Book for September: Middlesex; Jeffrey Eugenides.
I got this off a ‘books to read’ list of some kind, saved on my phone, and later transferred to my computer, so I don’t know exactly how long it was waiting, other than a good long while.
Calliope Stephanides was born as a girl, mostly due to some inattentive physical examinations. She looked like a girl, and she thought she was a girl–but she wasn’t, not quite. Now going by a nickname, Cal tells the story of her childhood, going back two generations of the Stephanides family, following the passing of the traits that made Cal unique.
Going back and forth from the far past to Cal’s present, the book interweaves stories of love and loss, family ties and inheritance, dangerous secrets, and most of all, what makes up an identity. Are you what people believe you are, or is there something intrinsic to a person, even if unknown, which will rise to the surface eventually? The Stephanides family has plenty of secrets, hidden shame, but also a great deal of love.

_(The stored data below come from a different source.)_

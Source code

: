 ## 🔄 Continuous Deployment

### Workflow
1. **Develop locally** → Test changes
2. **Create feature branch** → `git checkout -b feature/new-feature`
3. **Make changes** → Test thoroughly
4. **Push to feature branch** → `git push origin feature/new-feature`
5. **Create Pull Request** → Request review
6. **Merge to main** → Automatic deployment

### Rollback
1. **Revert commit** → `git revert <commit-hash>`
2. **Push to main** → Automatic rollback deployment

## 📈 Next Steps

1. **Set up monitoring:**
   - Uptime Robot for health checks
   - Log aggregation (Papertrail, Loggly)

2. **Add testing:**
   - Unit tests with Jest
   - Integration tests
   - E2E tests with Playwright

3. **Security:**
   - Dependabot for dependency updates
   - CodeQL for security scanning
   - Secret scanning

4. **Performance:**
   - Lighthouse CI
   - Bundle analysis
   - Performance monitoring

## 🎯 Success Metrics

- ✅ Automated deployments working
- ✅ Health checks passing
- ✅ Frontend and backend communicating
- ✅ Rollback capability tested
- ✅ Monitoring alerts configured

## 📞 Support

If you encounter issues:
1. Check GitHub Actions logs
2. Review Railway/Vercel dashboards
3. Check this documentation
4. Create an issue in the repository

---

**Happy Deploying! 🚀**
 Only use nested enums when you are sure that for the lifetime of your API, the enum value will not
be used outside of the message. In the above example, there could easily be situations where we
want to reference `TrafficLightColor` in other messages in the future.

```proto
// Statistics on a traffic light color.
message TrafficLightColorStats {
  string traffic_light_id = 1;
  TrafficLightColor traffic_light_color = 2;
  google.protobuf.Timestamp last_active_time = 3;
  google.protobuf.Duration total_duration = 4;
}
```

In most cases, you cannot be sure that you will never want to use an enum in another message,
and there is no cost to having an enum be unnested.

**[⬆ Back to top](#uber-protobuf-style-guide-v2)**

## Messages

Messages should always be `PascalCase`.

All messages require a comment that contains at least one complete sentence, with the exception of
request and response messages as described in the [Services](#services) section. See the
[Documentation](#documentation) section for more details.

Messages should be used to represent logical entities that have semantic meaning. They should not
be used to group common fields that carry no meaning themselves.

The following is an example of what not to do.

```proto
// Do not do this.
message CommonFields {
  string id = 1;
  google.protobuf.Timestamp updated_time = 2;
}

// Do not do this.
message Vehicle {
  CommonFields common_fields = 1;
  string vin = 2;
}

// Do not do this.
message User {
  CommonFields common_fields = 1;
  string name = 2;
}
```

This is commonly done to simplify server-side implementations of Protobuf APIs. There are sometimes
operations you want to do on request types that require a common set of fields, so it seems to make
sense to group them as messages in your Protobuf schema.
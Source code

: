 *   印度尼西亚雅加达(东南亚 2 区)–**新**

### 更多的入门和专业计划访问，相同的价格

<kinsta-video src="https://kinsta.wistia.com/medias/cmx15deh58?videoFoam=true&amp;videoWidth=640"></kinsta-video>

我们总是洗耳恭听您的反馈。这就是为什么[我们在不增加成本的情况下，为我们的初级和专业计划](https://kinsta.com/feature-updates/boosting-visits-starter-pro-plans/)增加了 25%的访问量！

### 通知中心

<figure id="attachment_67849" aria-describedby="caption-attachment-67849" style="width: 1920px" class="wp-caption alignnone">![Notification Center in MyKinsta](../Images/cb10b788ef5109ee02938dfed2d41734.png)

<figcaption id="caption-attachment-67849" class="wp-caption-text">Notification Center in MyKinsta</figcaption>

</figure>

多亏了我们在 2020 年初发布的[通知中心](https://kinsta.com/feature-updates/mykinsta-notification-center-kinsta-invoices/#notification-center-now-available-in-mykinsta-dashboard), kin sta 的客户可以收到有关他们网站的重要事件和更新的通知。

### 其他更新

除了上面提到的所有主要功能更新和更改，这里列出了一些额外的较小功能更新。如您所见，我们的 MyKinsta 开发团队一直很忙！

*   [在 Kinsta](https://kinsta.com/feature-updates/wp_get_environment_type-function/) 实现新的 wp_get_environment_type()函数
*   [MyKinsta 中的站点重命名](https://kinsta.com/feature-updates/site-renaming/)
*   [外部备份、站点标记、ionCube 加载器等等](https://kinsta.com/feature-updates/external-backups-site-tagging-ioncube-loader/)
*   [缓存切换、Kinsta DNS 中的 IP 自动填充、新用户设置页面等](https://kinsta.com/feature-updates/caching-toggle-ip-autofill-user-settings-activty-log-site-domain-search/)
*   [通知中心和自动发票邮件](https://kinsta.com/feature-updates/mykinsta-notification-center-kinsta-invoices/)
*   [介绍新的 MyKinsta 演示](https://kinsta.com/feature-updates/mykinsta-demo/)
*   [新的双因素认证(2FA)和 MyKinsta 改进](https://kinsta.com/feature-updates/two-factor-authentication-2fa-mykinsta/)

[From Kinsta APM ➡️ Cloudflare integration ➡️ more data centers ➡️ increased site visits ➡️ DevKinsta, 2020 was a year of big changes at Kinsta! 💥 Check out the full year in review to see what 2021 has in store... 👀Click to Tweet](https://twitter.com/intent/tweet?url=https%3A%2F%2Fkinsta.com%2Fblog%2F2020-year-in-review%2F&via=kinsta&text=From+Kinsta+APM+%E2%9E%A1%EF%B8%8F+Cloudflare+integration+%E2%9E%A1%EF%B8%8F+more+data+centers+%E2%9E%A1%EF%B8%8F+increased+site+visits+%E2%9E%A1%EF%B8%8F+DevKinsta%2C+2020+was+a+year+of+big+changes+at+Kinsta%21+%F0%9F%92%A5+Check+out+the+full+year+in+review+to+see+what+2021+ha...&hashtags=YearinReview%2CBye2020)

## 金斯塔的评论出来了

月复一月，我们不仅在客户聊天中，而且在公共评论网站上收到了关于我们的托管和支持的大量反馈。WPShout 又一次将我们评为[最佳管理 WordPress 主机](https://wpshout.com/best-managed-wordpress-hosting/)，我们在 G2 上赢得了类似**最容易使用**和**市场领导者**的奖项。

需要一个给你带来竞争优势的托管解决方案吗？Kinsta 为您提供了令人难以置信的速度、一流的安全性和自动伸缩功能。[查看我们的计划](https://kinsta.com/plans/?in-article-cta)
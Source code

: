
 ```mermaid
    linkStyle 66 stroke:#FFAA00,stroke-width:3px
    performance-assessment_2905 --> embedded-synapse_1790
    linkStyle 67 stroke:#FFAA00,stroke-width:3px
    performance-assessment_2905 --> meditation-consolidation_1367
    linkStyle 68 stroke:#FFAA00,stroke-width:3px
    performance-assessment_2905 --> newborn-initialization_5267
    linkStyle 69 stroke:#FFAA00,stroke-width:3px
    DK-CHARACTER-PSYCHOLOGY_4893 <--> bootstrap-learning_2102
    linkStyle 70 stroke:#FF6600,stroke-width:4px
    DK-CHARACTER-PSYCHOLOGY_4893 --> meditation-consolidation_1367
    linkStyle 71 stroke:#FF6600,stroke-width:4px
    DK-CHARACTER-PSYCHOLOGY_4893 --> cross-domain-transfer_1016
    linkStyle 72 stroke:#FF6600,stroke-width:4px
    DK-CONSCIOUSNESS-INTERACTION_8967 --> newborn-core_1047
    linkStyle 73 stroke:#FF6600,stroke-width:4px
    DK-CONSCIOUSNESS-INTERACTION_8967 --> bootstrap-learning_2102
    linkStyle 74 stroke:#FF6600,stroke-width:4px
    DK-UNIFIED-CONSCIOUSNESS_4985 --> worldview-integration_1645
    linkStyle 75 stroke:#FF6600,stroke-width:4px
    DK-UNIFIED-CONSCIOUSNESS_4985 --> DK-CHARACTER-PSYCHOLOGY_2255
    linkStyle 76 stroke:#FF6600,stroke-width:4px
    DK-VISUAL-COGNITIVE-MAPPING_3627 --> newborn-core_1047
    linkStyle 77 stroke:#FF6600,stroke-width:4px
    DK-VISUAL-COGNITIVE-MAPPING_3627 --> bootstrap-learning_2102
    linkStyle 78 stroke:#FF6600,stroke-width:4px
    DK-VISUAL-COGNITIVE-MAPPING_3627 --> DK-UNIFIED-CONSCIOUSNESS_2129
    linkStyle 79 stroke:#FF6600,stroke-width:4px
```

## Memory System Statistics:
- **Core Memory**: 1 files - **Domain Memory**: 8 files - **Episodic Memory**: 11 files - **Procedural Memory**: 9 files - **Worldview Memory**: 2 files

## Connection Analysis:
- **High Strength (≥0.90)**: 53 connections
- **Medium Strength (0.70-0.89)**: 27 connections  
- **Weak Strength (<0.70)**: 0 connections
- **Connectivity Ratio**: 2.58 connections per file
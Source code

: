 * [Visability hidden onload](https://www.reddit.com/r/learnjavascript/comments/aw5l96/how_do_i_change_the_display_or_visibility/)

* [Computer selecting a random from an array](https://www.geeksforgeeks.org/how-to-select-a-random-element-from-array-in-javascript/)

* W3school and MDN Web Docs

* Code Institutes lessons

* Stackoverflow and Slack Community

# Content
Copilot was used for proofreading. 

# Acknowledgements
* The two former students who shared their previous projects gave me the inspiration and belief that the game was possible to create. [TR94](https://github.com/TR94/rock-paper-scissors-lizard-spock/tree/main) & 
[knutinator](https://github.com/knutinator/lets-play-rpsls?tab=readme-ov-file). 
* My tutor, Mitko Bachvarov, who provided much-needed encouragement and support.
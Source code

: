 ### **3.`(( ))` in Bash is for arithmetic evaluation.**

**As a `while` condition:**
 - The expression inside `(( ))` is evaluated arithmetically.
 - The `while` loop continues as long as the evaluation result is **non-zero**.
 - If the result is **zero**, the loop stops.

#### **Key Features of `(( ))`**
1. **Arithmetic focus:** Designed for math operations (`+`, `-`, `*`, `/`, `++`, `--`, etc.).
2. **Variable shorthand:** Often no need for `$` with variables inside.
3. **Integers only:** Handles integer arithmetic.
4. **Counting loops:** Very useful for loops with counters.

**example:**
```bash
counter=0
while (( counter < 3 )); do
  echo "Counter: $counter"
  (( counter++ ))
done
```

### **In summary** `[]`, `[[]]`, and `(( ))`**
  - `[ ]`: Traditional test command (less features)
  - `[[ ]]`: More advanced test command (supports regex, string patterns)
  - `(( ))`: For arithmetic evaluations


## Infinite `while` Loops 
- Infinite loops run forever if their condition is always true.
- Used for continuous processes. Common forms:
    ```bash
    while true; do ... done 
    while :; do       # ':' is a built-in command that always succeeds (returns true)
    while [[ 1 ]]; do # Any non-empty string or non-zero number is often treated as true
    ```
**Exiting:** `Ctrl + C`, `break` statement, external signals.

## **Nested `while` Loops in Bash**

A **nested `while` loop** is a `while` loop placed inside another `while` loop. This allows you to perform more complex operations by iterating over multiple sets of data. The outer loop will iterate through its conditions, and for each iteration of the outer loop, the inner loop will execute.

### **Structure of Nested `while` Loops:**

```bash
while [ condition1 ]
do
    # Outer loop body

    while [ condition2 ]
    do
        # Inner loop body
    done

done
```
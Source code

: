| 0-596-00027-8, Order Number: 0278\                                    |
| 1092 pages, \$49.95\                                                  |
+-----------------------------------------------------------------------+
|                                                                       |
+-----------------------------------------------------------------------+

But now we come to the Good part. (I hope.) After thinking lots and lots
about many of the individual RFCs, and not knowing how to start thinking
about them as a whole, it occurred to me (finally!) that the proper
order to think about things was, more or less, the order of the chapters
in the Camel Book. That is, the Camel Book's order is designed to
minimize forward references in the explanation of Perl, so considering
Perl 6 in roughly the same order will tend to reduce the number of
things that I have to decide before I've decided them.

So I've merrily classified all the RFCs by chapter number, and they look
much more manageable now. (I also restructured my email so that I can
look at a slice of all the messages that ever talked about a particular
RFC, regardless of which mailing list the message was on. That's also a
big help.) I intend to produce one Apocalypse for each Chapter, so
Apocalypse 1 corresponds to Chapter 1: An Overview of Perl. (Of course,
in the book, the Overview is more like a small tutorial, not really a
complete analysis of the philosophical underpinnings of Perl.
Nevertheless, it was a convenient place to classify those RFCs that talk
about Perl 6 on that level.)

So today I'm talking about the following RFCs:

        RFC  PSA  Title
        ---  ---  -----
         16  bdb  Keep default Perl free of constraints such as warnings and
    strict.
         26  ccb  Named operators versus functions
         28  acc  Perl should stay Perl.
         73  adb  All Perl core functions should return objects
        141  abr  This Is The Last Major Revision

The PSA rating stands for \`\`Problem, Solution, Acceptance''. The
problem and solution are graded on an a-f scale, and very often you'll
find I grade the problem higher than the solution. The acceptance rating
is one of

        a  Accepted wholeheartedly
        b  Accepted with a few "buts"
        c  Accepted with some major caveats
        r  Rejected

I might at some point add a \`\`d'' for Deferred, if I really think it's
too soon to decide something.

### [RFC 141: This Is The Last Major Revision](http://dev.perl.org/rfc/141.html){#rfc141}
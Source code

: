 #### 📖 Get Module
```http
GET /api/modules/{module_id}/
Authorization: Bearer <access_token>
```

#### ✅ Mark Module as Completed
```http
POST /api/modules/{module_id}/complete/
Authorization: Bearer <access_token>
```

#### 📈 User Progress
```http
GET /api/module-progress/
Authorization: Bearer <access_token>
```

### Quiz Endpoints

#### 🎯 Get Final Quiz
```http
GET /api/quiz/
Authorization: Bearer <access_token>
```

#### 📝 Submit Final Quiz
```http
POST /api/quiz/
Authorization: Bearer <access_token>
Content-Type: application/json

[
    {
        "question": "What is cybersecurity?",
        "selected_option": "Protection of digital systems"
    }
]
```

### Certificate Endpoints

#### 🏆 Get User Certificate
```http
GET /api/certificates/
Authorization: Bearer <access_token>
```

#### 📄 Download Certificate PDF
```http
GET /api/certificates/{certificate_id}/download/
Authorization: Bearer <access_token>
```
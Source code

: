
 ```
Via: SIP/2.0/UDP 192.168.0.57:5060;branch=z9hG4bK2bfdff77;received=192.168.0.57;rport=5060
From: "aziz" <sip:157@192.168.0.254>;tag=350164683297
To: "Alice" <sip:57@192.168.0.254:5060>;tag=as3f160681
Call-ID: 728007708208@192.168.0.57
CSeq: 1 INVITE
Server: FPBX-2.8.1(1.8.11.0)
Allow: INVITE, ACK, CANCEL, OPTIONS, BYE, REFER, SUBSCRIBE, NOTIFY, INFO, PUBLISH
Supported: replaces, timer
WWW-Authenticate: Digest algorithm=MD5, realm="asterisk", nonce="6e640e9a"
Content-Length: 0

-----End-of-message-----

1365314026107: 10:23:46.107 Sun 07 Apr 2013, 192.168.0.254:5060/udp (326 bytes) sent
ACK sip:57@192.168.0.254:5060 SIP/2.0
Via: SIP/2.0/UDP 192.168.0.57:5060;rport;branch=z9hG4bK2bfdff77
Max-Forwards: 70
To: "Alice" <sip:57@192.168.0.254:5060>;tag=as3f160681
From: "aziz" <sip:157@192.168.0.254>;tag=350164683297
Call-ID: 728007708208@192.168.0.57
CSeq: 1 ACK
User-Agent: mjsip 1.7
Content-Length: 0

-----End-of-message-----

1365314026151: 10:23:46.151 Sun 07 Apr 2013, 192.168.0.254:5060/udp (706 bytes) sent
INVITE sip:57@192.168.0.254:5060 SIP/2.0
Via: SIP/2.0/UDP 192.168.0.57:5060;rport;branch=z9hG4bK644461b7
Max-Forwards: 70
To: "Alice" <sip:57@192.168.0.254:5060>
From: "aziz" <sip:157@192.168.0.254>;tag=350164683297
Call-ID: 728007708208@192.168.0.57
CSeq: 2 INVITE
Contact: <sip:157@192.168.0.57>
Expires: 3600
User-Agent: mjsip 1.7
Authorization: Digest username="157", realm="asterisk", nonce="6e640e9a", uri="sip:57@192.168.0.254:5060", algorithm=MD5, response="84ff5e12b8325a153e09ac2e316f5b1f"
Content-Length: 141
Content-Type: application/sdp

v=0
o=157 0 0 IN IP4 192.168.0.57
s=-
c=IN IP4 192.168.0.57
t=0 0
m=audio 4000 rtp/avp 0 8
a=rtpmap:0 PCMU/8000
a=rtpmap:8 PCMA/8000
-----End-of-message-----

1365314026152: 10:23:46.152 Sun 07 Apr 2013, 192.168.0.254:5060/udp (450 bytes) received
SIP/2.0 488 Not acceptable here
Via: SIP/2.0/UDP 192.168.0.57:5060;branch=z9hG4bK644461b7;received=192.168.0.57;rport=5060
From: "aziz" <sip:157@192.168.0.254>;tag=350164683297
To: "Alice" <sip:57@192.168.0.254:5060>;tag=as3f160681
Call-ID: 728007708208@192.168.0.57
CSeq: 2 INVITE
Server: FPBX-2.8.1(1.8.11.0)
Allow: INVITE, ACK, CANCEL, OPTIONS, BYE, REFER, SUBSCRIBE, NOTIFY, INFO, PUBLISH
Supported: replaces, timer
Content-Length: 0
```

It can be hard to fit in, even without being different from most people, and Cal isn’t the only one who feels out of place–and that feeling is one that any reader can relate to, I think. There’s something a little sad about the family, in people who only want to be loved, but often fall short of their hopes, or are disappointed the those they most relied on. Silence leads to more silence, secrets and shame piling up–but there’s always a revelation at the end of a secret, and knowing can lead to understanding and acceptance. After all, we’re all a little strange, aren’t we? All we need is someone who loves us anyway.